Late-night, suggestive texts from a male legislator to a female staffer leading bill negotiations.
A committee chairman making a crude comment to a female staff member about her anatomy.
A top legislator who explained his “open marriage” to a female staffer over dinner and asked if she was single.
Those are just three of the incidents detailed in a blistering open letter that alleges sexual harassment is widespread in Illinois politics. The #MeToo campaign, which encourages people who have been sexually harassed or abused to speak up, may have gained traction due to the deplorable actions of Hollywood’s Harvey Weinstein, but it’s shined a much-needed light on a culture that has done little to stop the powerful from degrading their subordinates. It is pervasive and permeates every industry.

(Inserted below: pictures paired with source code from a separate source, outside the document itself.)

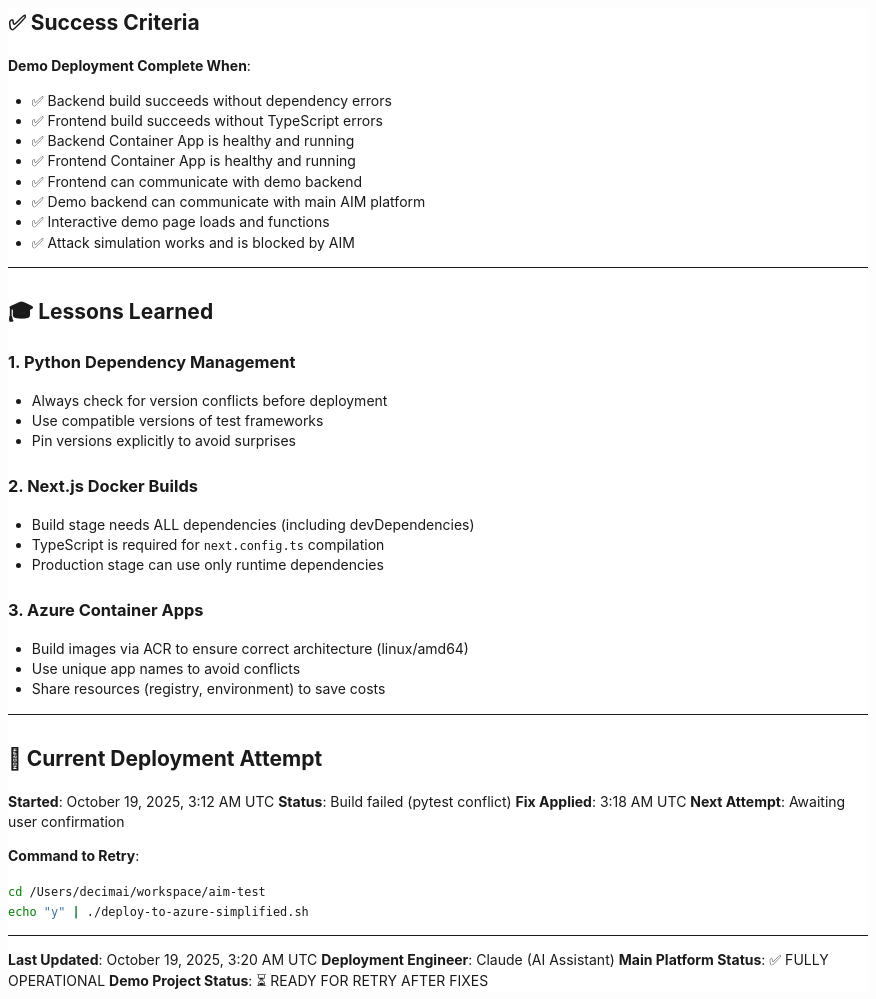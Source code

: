 
## ✅ Success Criteria

**Demo Deployment Complete When**:
- ✅ Backend build succeeds without dependency errors
- ✅ Frontend build succeeds without TypeScript errors
- ✅ Backend Container App is healthy and running
- ✅ Frontend Container App is healthy and running
- ✅ Frontend can communicate with demo backend
- ✅ Demo backend can communicate with main AIM platform
- ✅ Interactive demo page loads and functions
- ✅ Attack simulation works and is blocked by AIM

---

## 🎓 Lessons Learned

### 1. Python Dependency Management
- Always check for version conflicts before deployment
- Use compatible versions of test frameworks
- Pin versions explicitly to avoid surprises

### 2. Next.js Docker Builds
- Build stage needs ALL dependencies (including devDependencies)
- TypeScript is required for `next.config.ts` compilation
- Production stage can use only runtime dependencies

### 3. Azure Container Apps
- Build images via ACR to ensure correct architecture (linux/amd64)
- Use unique app names to avoid conflicts
- Share resources (registry, environment) to save costs

---

## 🔄 Current Deployment Attempt

**Started**: October 19, 2025, 3:12 AM UTC
**Status**: Build failed (pytest conflict)
**Fix Applied**: 3:18 AM UTC
**Next Attempt**: Awaiting user confirmation

**Command to Retry**:
```bash
cd /Users/decimai/workspace/aim-test
echo "y" | ./deploy-to-azure-simplified.sh
```

---

**Last Updated**: October 19, 2025, 3:20 AM UTC
**Deployment Engineer**: Claude (AI Assistant)
**Main Platform Status**: ✅ FULLY OPERATIONAL
**Demo Project Status**: ⏳ READY FOR RETRY AFTER FIXES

None of these incidents described in the Springfield letter should surprise anyone who has spent more than a few minutes in the Statehouse. Most women who have worked in the Capitol halls likely have a story about how they have felt demeaned by a word, look or behavior of a man who held more sway than they in the political arena. They can describe in detail how they’ve understandably feared retaliation if they spoke up.
The letter has been signed by at least 160 women, including legislators, lobbyists, attorneys and directors of nonprofit groups. No one was named but the letter — signed “The Women Who Make Illinois Run” — details incidents that range from suggestive comments to unwanted touches to not being paid in retaliation for rebuffing sexual advances.
It’s shameful and disgusting, and this rampant behavior has been tolerated for far too long — in part because the public silence let some pretend it wasn’t happening. The letter signals its intent to change the Capitol culture with its title of ”#MeToo? It’s Time to Demand #NoMore in Illinois.” It insists that the focus should be not only on the perpetrators of these despicable actions, but also by colleagues who for decades have observed — and ignored — this appalling behavior.
Initial reaction has been swift. State Rep. Sara Feigenholtz, who says she signed the letter, has introduced a resolution that “urges those in government to commit to working to change the culture that breeds sexual harassment.” House Speaker Michael Madigan said his chamber will advance legislation that requires legislators, staff and lobbyists to complete annual sexual harassment training. Lobbyists will be required to develop and submit their own sexual harassment policies. Madigan also said he had directed staff to conduct a review of existing policies related to the issue and identify additional changes that should be made.
Senate President John Cullerton says he supports the legislation, as does House GOP Leader Jim Durkin. Senate GOP Leader Bill Brady’s office said he would co-sponsor the legislation in the Senate.